(Data extracted from a collection)
Start of Block
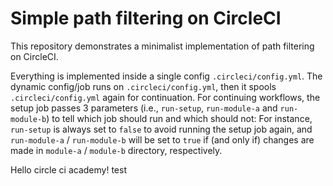 # Simple path filtering on CircleCI

This repository demonstrates a minimalist implementation of path filtering on CircleCI.

Everything is implemented inside a single config `.circleci/config.yml`. The dynamic config/job runs on `.circleci/config.yml`, then it spools `.circleci/config.yml` again for continuation. For continuing workflows, the setup job passes 3 parameters (i.e., `run-setup`, `run-module-a` and `run-module-b`) to tell which job should run and which should not: For instance, `run-setup` is always set to `false` to avoid running the setup job again, and `run-module-a` / `run-module-b` will be set to `true` if (and only if) changes are made in `module-a` / `module-b` directory, respectively.


Hello circle ci academy!
test

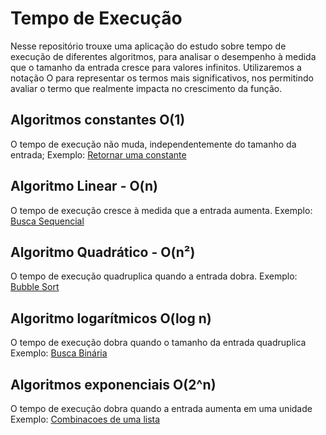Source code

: # Tempo de Execução

Nesse repositório trouxe uma aplicação do estudo sobre tempo de execução de diferentes algoritmos, para analisar o desempenho à medida que o tamanho da entrada cresce para valores infinitos.
Utilizaremos a notação O para representar os termos mais significativos, nos permitindo avaliar o termo que realmente impacta no crescimento da função.

## Algoritmos constantes O(1)
O tempo de execução não muda, independentemente do tamanho da entrada;
Exemplo: [Retornar uma constante](tempo_execucao/constante.py)

## Algoritmo Linear - O(n)

O tempo de execução cresce à medida que a entrada aumenta.
Exemplo: [Busca Sequencial](tempo_execucao/busca_sequencial.py)

## Algoritmo Quadrático - O(n²)

O tempo de execução quadruplica quando a entrada dobra.
Exemplo: [Bubble Sort](tempo_execucao/bubble_sort.py)

## Algoritmo logarítmicos O(log n)

O tempo de execução dobra quando o tamanho da entrada quadruplica
Exemplo: [Busca Binária](tempo_execucao/busca_binaria.py)

## Algoritmos exponenciais O(2^n)

O tempo de execução dobra quando a entrada aumenta em uma unidade
Exemplo: [Combinacoes de uma lista](tempo_execucao/combinacoes.py)
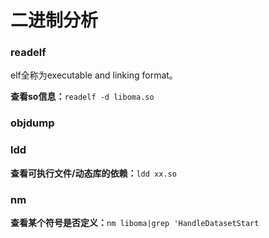 # 二进制分析

### readelf

elf全称为executable and linking format。

**查看so信息：**`readelf -d liboma.so`

### objdump

### ldd

**查看可执行文件/动态库的依赖：**`ldd xx.so`

### nm

**查看某个符号是否定义：**`nm liboma|grep 'HandleDatasetStart`

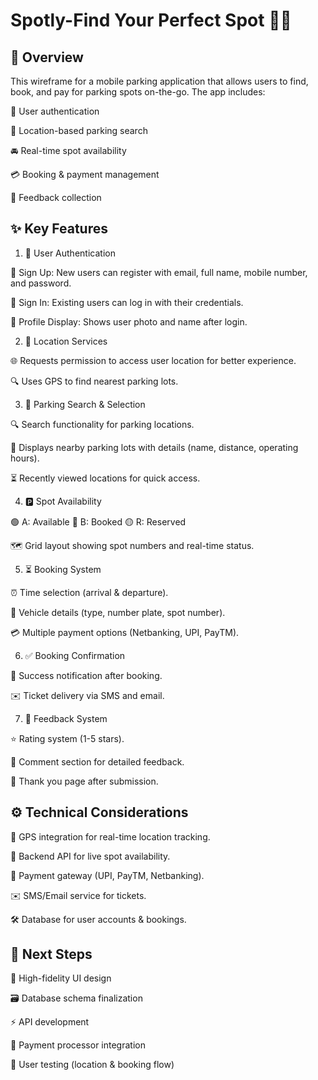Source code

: # Spotly-Find Your Perfect Spot 🚗✨

## 🌟 Overview
This wireframe for a mobile parking application that allows users to find, book, and pay for parking spots on-the-go. The app includes:

🔐 User authentication

📍 Location-based parking search

🚘 Real-time spot availability

💳 Booking & payment management

💬 Feedback collection

## ✨ Key Features
1. 🔐 User Authentication

📝 Sign Up: New users can register with email, full name, mobile number, and password.

🔑 Sign In: Existing users can log in with their credentials.

👤 Profile Display: Shows user photo and name after login.

2. 📍 Location Services

🌐 Requests permission to access user location for better experience.

🔍 Uses GPS to find nearest parking lots.

3. 🔎 Parking Search & Selection
   
🔍 Search functionality for parking locations.

🏢 Displays nearby parking lots with details (name, distance, operating hours).

⏳ Recently viewed locations for quick access.

4. 🅿️ Spot Availability

🟢 A: Available
🔴 B: Booked
🟡 R: Reserved

🗺️ Grid layout showing spot numbers and real-time status.

5. ⏳ Booking System

⏰ Time selection (arrival & departure).

🚙 Vehicle details (type, number plate, spot number).

💳 Multiple payment options (Netbanking, UPI, PayTM).

6. ✅ Booking Confirmation

🎉 Success notification after booking.

✉️ Ticket delivery via SMS and email.

7. 💬 Feedback System

⭐ Rating system (1-5 stars).

📝 Comment section for detailed feedback.

🙏 Thank you page after submission.

## ⚙️ Technical Considerations
📡 GPS integration for real-time location tracking.

🔄 Backend API for live spot availability.

💸 Payment gateway (UPI, PayTM, Netbanking).

✉️ SMS/Email service for tickets.

🛠️ Database for user accounts & bookings.

## 🚀 Next Steps
🎨 High-fidelity UI design

🗃️ Database schema finalization

⚡ API development

🔄 Payment processor integration

🧪 User testing (location & booking flow)
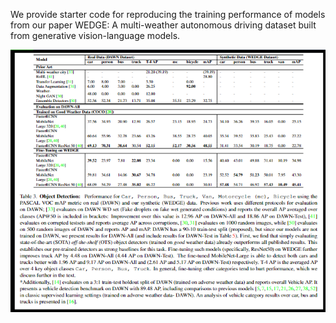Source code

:  We provide starter code for reproducing the training performance of models from our paper WEDGE: A multi-weather autonomous driving dataset built from generative vision-language models.
 
 ![results](results.png)
 
 

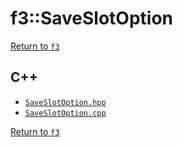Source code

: # f3::SaveSlotOption

[Return to `f3`](/docs/f3.md)

## C++

- [`SaveSlotOption.hpp`](/c++/include/SaveSlotOption.hpp)
- [`SaveSlotOption.cpp`](/c++/source/SaveSlotOption.cpp)

[Return to `f3`](/docs/f3.md)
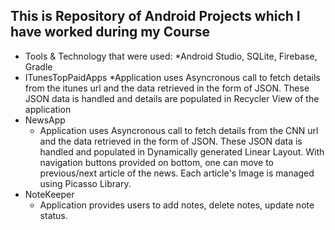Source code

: ## This is Repository of Android Projects which I have worked during my Course
  * Tools & Technology that were used:
    *Android Studio, SQLite, Firebase, Gradle
  * ITunesTopPaidApps
    *Application uses Asyncronous call to fetch details from the itunes url and the data retrieved in the form of JSON. These JSON data is handled and details are populated in Recycler View of the application
  * NewsApp
    * Application uses Asyncronous call to fetch details from the CNN url and the data retrieved in the form of JSON. These JSON data is handled and populated in Dynamically generated Linear Layout. With navigation buttons provided on bottom, one can move to previous/next article of the news. Each article's Image is managed using Picasso Library.
  * NoteKeeper
     * Application provides users to add notes, delete notes, update note status. 
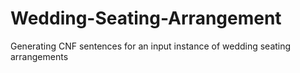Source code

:# Wedding-Seating-Arrangement
Generating CNF sentences for an input instance of wedding seating arrangements
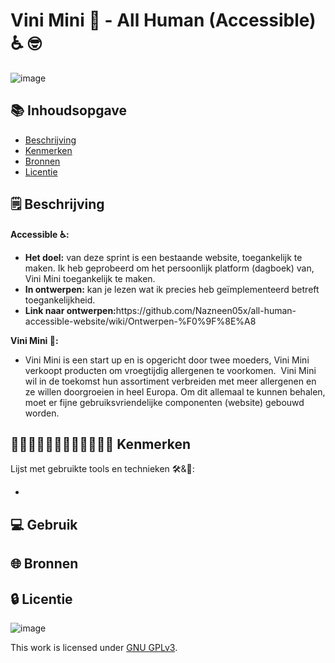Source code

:<h1> Vini Mini 🥜 - All Human (Accessible) ♿ 🤓 </h1>

![image](https://user-images.githubusercontent.com/112861261/201074585-9650353c-39bb-4d41-8b5a-42cbc342be93.png)


<h2>📚 Inhoudsopgave</h2>

  * [Beschrijving](#beschrijving)
  * [Kenmerken](#kenmerken)
  * [Bronnen](#bronnen)
  * [Licentie](#licentie)


<h2>
🗒️ Beschrijving
</h2>

<strong>Accessible ♿:</strong>

<ul>
<li><strong>Het doel:</strong> van deze sprint is een bestaande website, toegankelijk te maken. Ik heb geprobeerd om het persoonlijk platform (dagboek) van, Vini Mini toegankelijk te maken.</li>
<li><strong>In ontwerpen:</strong> kan je lezen wat ik precies heb geïmplementeerd betreft toegankelijkheid.</li>
<li><strong>Link naar ontwerpen:</strong>https://github.com/Nazneen05x/all-human-accessible-website/wiki/Ontwerpen-%F0%9F%8E%A8</li>
</ul>

<strong>Vini Mini 🥜:</strong>

<ul>
<li>Vini Mini is een start up en is opgericht door twee moeders, Vini Mini verkoopt producten om vroegtijdig allergenen te voorkomen.  Vini Mini wil in de toekomst hun assortiment verbreiden met meer allergenen en ze willen doorgroeien in heel Europa. Om dit allemaal te kunnen behalen, moet er fijne gebruiksvriendelijke componenten (website) gebouwd worden.</li>
</ul>



<h2>
👩🏼‍💻👩🏾‍💻👨🏻‍💻👨🏼‍💻 Kenmerken
</h2>

Lijst met gebruikte tools en technieken 🛠️&🧰:

<ul>
<li>
</ul>



<h2>
💻 Gebruik
</h2>



<h2>
🌐 Bronnen
</h2>





<h2>
 🔒 Licentie
</h2>

![image](https://user-images.githubusercontent.com/112861261/195268886-d661d739-e7e6-49c1-824d-94a9db6678ea.png)


This work is licensed under [GNU GPLv3](./LICENSE).

        
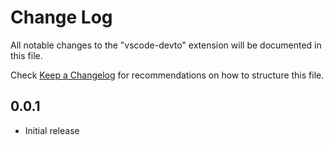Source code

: # Change Log

All notable changes to the "vscode-devto" extension will be documented in this file.

Check [Keep a Changelog](http://keepachangelog.com/) for recommendations on how to structure this file.

## 0.0.1

- Initial release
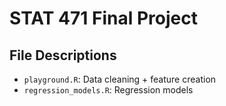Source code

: # STAT 471 Final Project

## File Descriptions

- `playground.R`: Data cleaning + feature creation
- `regression_models.R`: Regression models
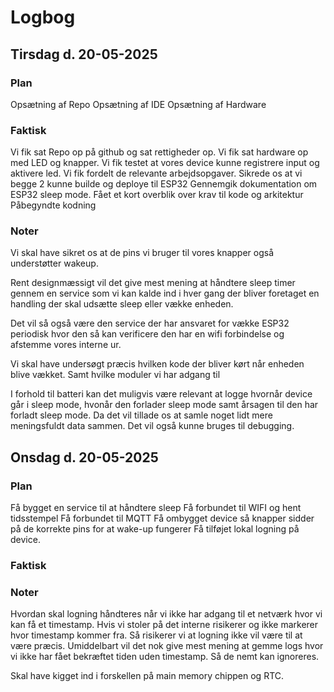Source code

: # Logbog

## Tirsdag d. 20-05-2025

### Plan

Opsætning af Repo
Opsætning af IDE
Opsætning af Hardware

### Faktisk

Vi fik sat Repo op på github og sat rettigheder op.
Vi fik sat hardware op med LED og knapper.
Vi fik testet at vores device kunne registrere input og aktivere led.
Vi fik fordelt de relevante arbejdsopgaver.
Sikrede os at vi begge 2 kunne builde og deploye til ESP32
Gennemgik dokumentation om ESP32 sleep mode.
Fået et kort overblik over krav til kode og arkitektur
Påbegyndte kodning

### Noter

Vi skal have sikret os at de pins vi bruger til vores knapper også understøtter wakeup.

Rent designmæssigt vil det give mest mening at håndtere sleep timer gennem en service som
vi kan kalde ind i hver gang der bliver foretaget en handling der skal udsætte sleep eller
vække enheden.

Det vil så også være den service der har ansvaret for vække ESP32 periodisk hvor den så kan verificere
den har en wifi forbindelse og afstemme vores interne ur.

Vi skal have undersøgt præcis hvilken kode der bliver kørt når enheden blive vækket. Samt hvilke moduler vi
har adgang til

I forhold til batteri kan det muligvis være relevant at logge hvornår device går i sleep mode,
hvonår den forlader sleep mode samt årsagen til den har forladt sleep mode. Da det vil tillade os
at samle noget lidt mere meningsfuldt data sammen. Det vil også kunne bruges til debugging.

## Onsdag d. 20-05-2025

### Plan

Få bygget en service til at håndtere sleep
Få forbundet til WIFI og hent tidsstempel
Få forbundet til MQTT
Få ombygget device så knapper sidder på de korrekte pins for at wake-up fungerer
Få tilføjet lokal logning på device.

### Faktisk

### Noter

Hvordan skal logning håndteres når vi ikke har adgang til et netværk hvor vi kan få et timestamp.
Hvis vi stoler på det interne risikerer og ikke markerer hvor timestamp kommer fra. Så risikerer
vi at logning ikke vil være til at være præcis. Umiddelbart vil det nok give mest mening at gemme logs
hvor vi ikke har fået bekræftet tiden uden timestamp. Så de nemt kan ignoreres.

Skal have kigget ind i forskellen på main memory chippen og RTC.
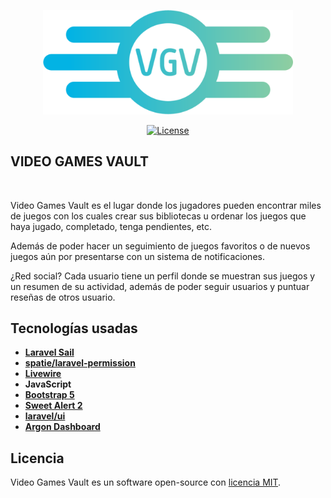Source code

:<p align="center"><a href="https://laravel.com" target="_blank"><img src="public/img/logos/VGV.svg" width="400" alt="VGV Logo"></a></p>

<p align="center">
<a href="#"><img src="https://img.shields.io/packagist/l/laravel/framework" alt="License"></a>
</p>

## VIDEO GAMES VAULT

<br />

Video Games Vault es el lugar donde los jugadores pueden encontrar miles de juegos con los cuales crear sus bibliotecas u ordenar los juegos que haya jugado, completado, tenga pendientes, etc.

Además de poder hacer un seguimiento de juegos favoritos o de nuevos juegos aún por presentarse con un sistema de notificaciones.

¿Red social? Cada usuario tiene un perfil donde se muestran sus juegos y un resumen de su actividad, además de poder seguir usuarios y puntuar reseñas de otros usuario.

## Tecnologías usadas

- **[Laravel Sail](https://laravel.com/docs/10.x/sail)**
- **[spatie/laravel-permission](https://spatie.be/docs/laravel-permission/v5/introduction)**
- **[Livewire](https://laravel-livewire.com/)**
- **JavaScript**
- **[Bootstrap 5](https://getbootstrap.com/)**
- **[Sweet Alert 2](https://sweetalert2.github.io/)**
- **[laravel/ui](https://packagist.org/packages/laravel/ui)**
- **[Argon Dashboard](https://www.creative-tim.com/product/argon-dashboard-laravel)**


## Licencia

Video Games Vault es un software open-source con [licencia MIT](https://opensource.org/licenses/MIT).
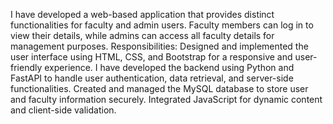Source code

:I have developed a web-based application that provides distinct functionalities for faculty and admin users. Faculty members can log in to view their details, while admins can access all faculty details for management purposes.
Responsibilities:
Designed and implemented the user interface using HTML, CSS, and Bootstrap for a responsive and user-friendly experience.
I have developed the backend using Python and FastAPI to handle user authentication, data retrieval, and server-side functionalities.
Created and managed the MySQL database to store user and faculty information securely.
Integrated JavaScript for dynamic content and client-side validation.
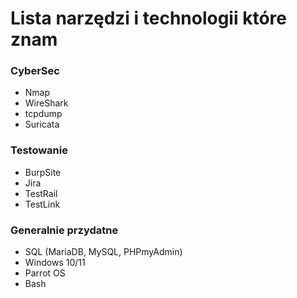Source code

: # Lista narzędzi i technologii które znam

### CyberSec
- Nmap 
- WireShark
- tcpdump
- Suricata

### Testowanie
- BurpSite 
- Jira 
- TestRail 
- TestLink

### Generalnie przydatne
- SQL (MariaDB, MySQL, PHPmyAdmin) 
- Windows 10/11 
- Parrot OS
- Bash

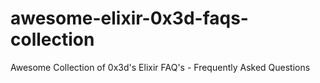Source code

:# awesome-elixir-0x3d-faqs-collection
Awesome Collection of 0x3d's Elixir FAQ's - Frequently Asked Questions
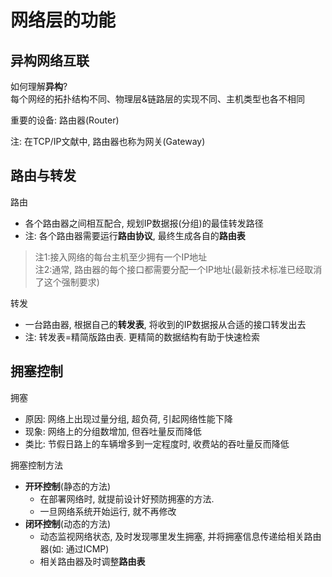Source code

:# 网络层的功能

## 异构网络互联

如何理解**异构**? <BR>
每个网经的拓扑结构不同、物理层&链路层的实现不同、主机类型也各不相同

重要的设备: 路由器(Router)

注: 在TCP/IP文献中, 路由器也称为网关(Gateway)

## 路由与转发

路由

- 各个路由器之间相互配合, 规划IP数据报(分组)的最佳转发路径
- 注: 各个路由器需要运行**路由协议**, 最终生成各自的**路由表**

> 注1:接入网络的每台主机至少拥有一个IP地址 <BR>
> 注2:通常, 路由器的每个接口都需要分配一个IP地址(最新技术标准已经取消了这个强制要求)

转发

- 一台路由器, 根据自己的**转发表**, 将收到的IP数据报从合适的接口转发出去
- 注: 转发表=精简版路由表. 更精简的数据结构有助于快速检索

## 拥塞控制

拥塞

- 原因: 网络上出现过量分组, 超负荷, 引起网络性能下降
- 现象: 网络上的分组数增加, 但吞吐量反而降低
- 类比: 节假日路上的车辆增多到一定程度时, 收费站的吞吐量反而降低

拥塞控制方法

- **开环控制**(静态的方法)
  - 在部署网络时, 就提前设计好预防拥塞的方法.
  - 一旦网络系统开始运行, 就不再修改
- **闭环控制**(动态的方法)
  - 动态监视网络状态, 及时发现哪里发生拥塞, 并将拥塞信息传递给相关路由器(如: 通过ICMP)
  - 相关路由器及时调整**路由表**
End of Block
What is needed: Which of the lines above carry the string "faculty"? Pick them out and copy them.

Solved problem:
:I have developed a web-based application that provides distinct functionalities for faculty and admin users. Faculty members can log in to view their details, while admins can access all faculty details for management purposes.
Created and managed the MySQL database to store user and faculty information securely.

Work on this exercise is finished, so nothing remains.